Gut feelings don’t count in diagnoses
Dr. Pat Croskerry recalls a medical student once telling him he had a "gut feeling" about a patient diagnosis. "You are not allowed to have a 'gut feeling' about a patient," Croskerry told the student. "Find out what is really going on."
As Professor in Emergency Medicine at Dalhousie University, Halifax, and a leading international advocate for patient safety, Croskerry was the featured speaker at BIDMC's 4th annual Silverman Institute Symposium on Health Care Quality and Safety. The symposium also featured a poster session reflecting the work of 90 Improvement Project Teams from across the medical center.
"We must monitor ourselves, reflect on what we are doing and constantly ask ourselves, "What did I just do?," he says.

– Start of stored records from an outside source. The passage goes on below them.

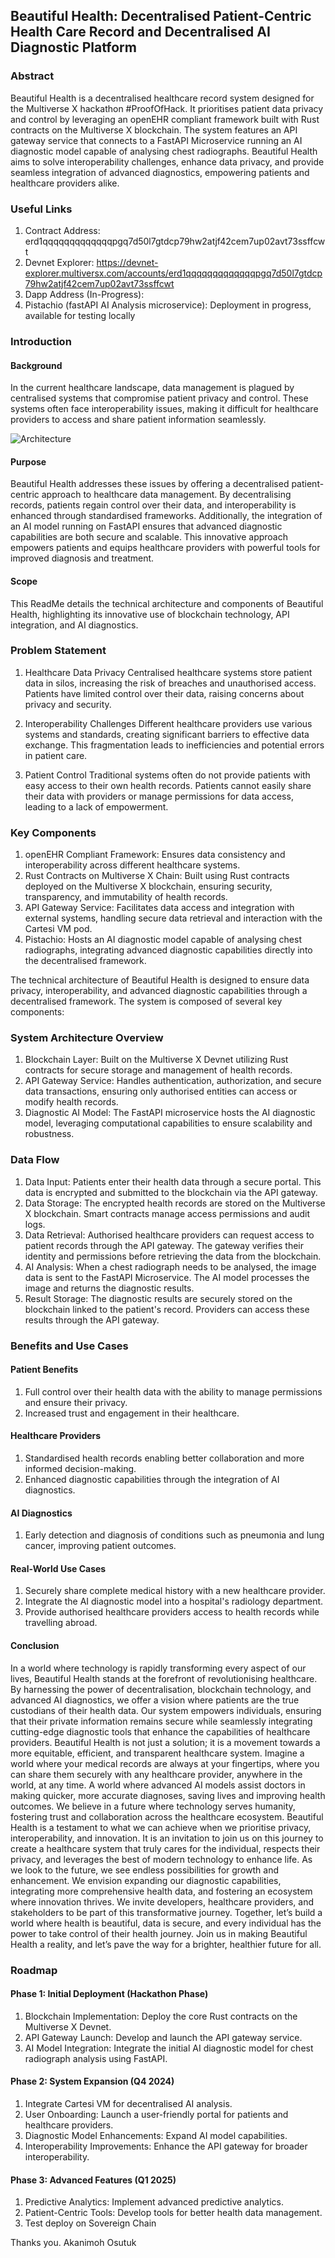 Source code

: ## Beautiful Health: Decentralised Patient-Centric Health Care Record and Decentralised AI Diagnostic Platform

### Abstract
Beautiful Health is a decentralised healthcare record system designed for the Multiverse X hackathon #ProofOfHack. It prioritises patient data privacy and control by leveraging an openEHR compliant framework built with Rust contracts on the Multiverse X blockchain. The system features an API gateway service that connects to a FastAPI Microservice running an AI diagnostic model capable of analysing chest radiographs. Beautiful Health aims to solve interoperability challenges, enhance data privacy, and provide seamless integration of advanced diagnostics, empowering patients and healthcare providers alike.

### Useful Links
1. Contract Address: erd1qqqqqqqqqqqqqpgq7d50l7gtdcp79hw2atjf42cem7up02avt73ssffcwt 
2. Devnet Explorer: https://devnet-explorer.multiversx.com/accounts/erd1qqqqqqqqqqqqqpgq7d50l7gtdcp79hw2atjf42cem7up02avt73ssffcwt
3. Dapp Address (In-Progress):
4. Pistachio (fastAPI AI Analysis microservice): Deployment in progress, available for testing locally


### Introduction

#### Background
In the current healthcare landscape, data management is plagued by centralised systems that compromise patient privacy and control. These systems often face interoperability issues, making it difficult for healthcare providers to access and share patient information seamlessly.

![Architecture](architecture.png)

#### Purpose
Beautiful Health addresses these issues by offering a decentralised patient-centric approach to healthcare data management. By decentralising records, patients regain control over their data, and interoperability is enhanced through standardised frameworks. Additionally, the integration of an AI model running on FastAPI ensures that advanced diagnostic capabilities are both secure and scalable. This innovative approach empowers patients and equips healthcare providers with powerful tools for improved diagnosis and treatment.

#### Scope
This ReadMe details the technical architecture and components of Beautiful Health, highlighting its innovative use of blockchain technology, API integration, and AI diagnostics.

### Problem Statement
1. Healthcare Data Privacy
Centralised healthcare systems store patient data in silos, increasing the risk of breaches and unauthorised access. Patients have limited control over their data, raising concerns about privacy and security.

2. Interoperability Challenges
Different healthcare providers use various systems and standards, creating significant barriers to effective data exchange. This fragmentation leads to inefficiencies and potential errors in patient care.

3. Patient Control
Traditional systems often do not provide patients with easy access to their own health records. Patients cannot easily share their data with providers or manage permissions for data access, leading to a lack of empowerment.


### Key Components
1. openEHR Compliant Framework: Ensures data consistency and interoperability across different healthcare systems.
2. Rust Contracts on Multiverse X Chain: Built using Rust contracts deployed on the Multiverse X blockchain, ensuring security, transparency, and immutability of health records.
3. API Gateway Service: Facilitates data access and integration with external systems, handling secure data retrieval and interaction with the Cartesi VM pod.
4. Pistachio: Hosts an AI diagnostic model capable of analysing chest radiographs, integrating advanced diagnostic capabilities directly into the decentralised framework.


The technical architecture of Beautiful Health is designed to ensure data privacy, interoperability, and advanced diagnostic capabilities through a decentralised framework. The system is composed of several key components:

### System Architecture Overview
1. Blockchain Layer: Built on the Multiverse X Devnet utilizing Rust contracts for secure storage and management of health records.
2. API Gateway Service: Handles authentication, authorization, and secure data transactions, ensuring only authorised entities can access or modify health records.
3. Diagnostic AI Model: The FastAPI microservice hosts the AI diagnostic model, leveraging computational capabilities to ensure scalability and robustness.

### Data Flow
1. Data Input: Patients enter their health data through a secure portal. This data is encrypted and submitted to the blockchain via the API gateway.
2. Data Storage: The encrypted health records are stored on the Multiverse X blockchain. Smart contracts manage access permissions and audit logs.
3. Data Retrieval: Authorised healthcare providers can request access to patient records through the API gateway. The gateway verifies their identity and permissions before retrieving the data from the blockchain.
4. AI Analysis: When a chest radiograph needs to be analysed, the image data is sent to the FastAPI Microservice. The AI model processes the image and returns the diagnostic results.
5. Result Storage: The diagnostic results are securely stored on the blockchain linked to the patient's record. Providers can access these results through the API gateway.


### Benefits and Use Cases

#### Patient Benefits
1. Full control over their health data with the ability to manage permissions and ensure their privacy.
2. Increased trust and engagement in their healthcare.
   
#### Healthcare Providers
1. Standardised health records enabling better collaboration and more informed decision-making.
2. Enhanced diagnostic capabilities through the integration of AI diagnostics.

#### AI Diagnostics
1. Early detection and diagnosis of conditions such as pneumonia and lung cancer, improving patient outcomes.

#### Real-World Use Cases
1. Securely share complete medical history with a new healthcare provider.
2. Integrate the AI diagnostic model into a hospital's radiology department.
3. Provide authorised healthcare providers access to health records while travelling abroad.


#### Conclusion
In a world where technology is rapidly transforming every aspect of our lives, Beautiful Health stands at the forefront of revolutionising healthcare. By harnessing the power of decentralisation, blockchain technology, and advanced AI diagnostics, we offer a vision where patients are the true custodians of their health data. Our system empowers individuals, ensuring that their private information remains secure while seamlessly integrating cutting-edge diagnostic tools that enhance the capabilities of healthcare providers.
Beautiful Health is not just a solution; it is a movement towards a more equitable, efficient, and transparent healthcare system. Imagine a world where your medical records are always at your fingertips, where you can share them securely with any healthcare provider, anywhere in the world, at any time. A world where advanced AI models assist doctors in making quicker, more accurate diagnoses, saving lives and improving health outcomes.
We believe in a future where technology serves humanity, fostering trust and collaboration across the healthcare ecosystem. Beautiful Health is a testament to what we can achieve when we prioritise privacy, interoperability, and innovation. It is an invitation to join us on this journey to create a healthcare system that truly cares for the individual, respects their privacy, and leverages the best of modern technology to enhance life.
As we look to the future, we see endless possibilities for growth and enhancement. We envision expanding our diagnostic capabilities, integrating more comprehensive health data, and fostering an ecosystem where innovation thrives. We invite developers, healthcare providers, and stakeholders to be part of this transformative journey.
Together, let’s build a world where health is beautiful, data is secure, and every individual has the power to take control of their health journey. Join us in making Beautiful Health a reality, and let’s pave the way for a brighter, healthier future for all.


### Roadmap

#### Phase 1: Initial Deployment (Hackathon Phase)
1. Blockchain Implementation: Deploy the core Rust contracts on the Multiverse X Devnet.
2. API Gateway Launch: Develop and launch the API gateway service.
3. AI Model Integration: Integrate the initial AI diagnostic model for chest radiograph analysis using FastAPI.

#### Phase 2: System Expansion (Q4 2024)
1. Integrate Cartesi VM for decentralised AI analysis.
2. User Onboarding: Launch a user-friendly portal for patients and healthcare providers.
3. Diagnostic Model Enhancements: Expand AI model capabilities.
4. Interoperability Improvements: Enhance the API gateway for broader interoperability.
   
#### Phase 3: Advanced Features (Q1 2025)
1. Predictive Analytics: Implement advanced predictive analytics.
2. Patient-Centric Tools: Develop tools for better health data management.
3. Test deploy on Sovereign Chain





Thanks you.
Akanimoh Osutuk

Delivering a lecture named in honor of former BIDMC Chief Operating Officer Michael Epstein, MD, Croskerry said the "safest hospital for medical decision-making ... must continuously support and challenge the way clinicians make diagnostic decisions. This means, in part, teaching residents and veteran clinicians alike a new way of thinking and approaching the correct diagnosis.
"The decision makers need to understand how decisions get made ... how individual factors influence critical decision making," he said.
According to Croskerry, these factors include:
• Decision-making style
• Risk aversion/conservatism;
• Fatigue/sleep deprivation
In the panel discussion that followed the keynote lecture, Dr. Richard Schwartzstein, BIDMC's Vice President of Medical Education, noted the reality that while he and others are teaching students and residents not to jump to conclusions or relay on rote memory (to understand, not just know), the "fact is that when they arrive on the wards as housestaff they are rewarded for making the fastest, largest, differential diagnosis."
"The bottom line is that we have to monitor ourselves and learn how to best deal with the two types of thinking (intuitive and analytic)," Croskerry said during grand rounds. "We need to determine what is optimal medical decision-making. We need to know and understand the duel processing model, educate clinicians, "train" the intuitive process and promote the process of reflection on decision-making."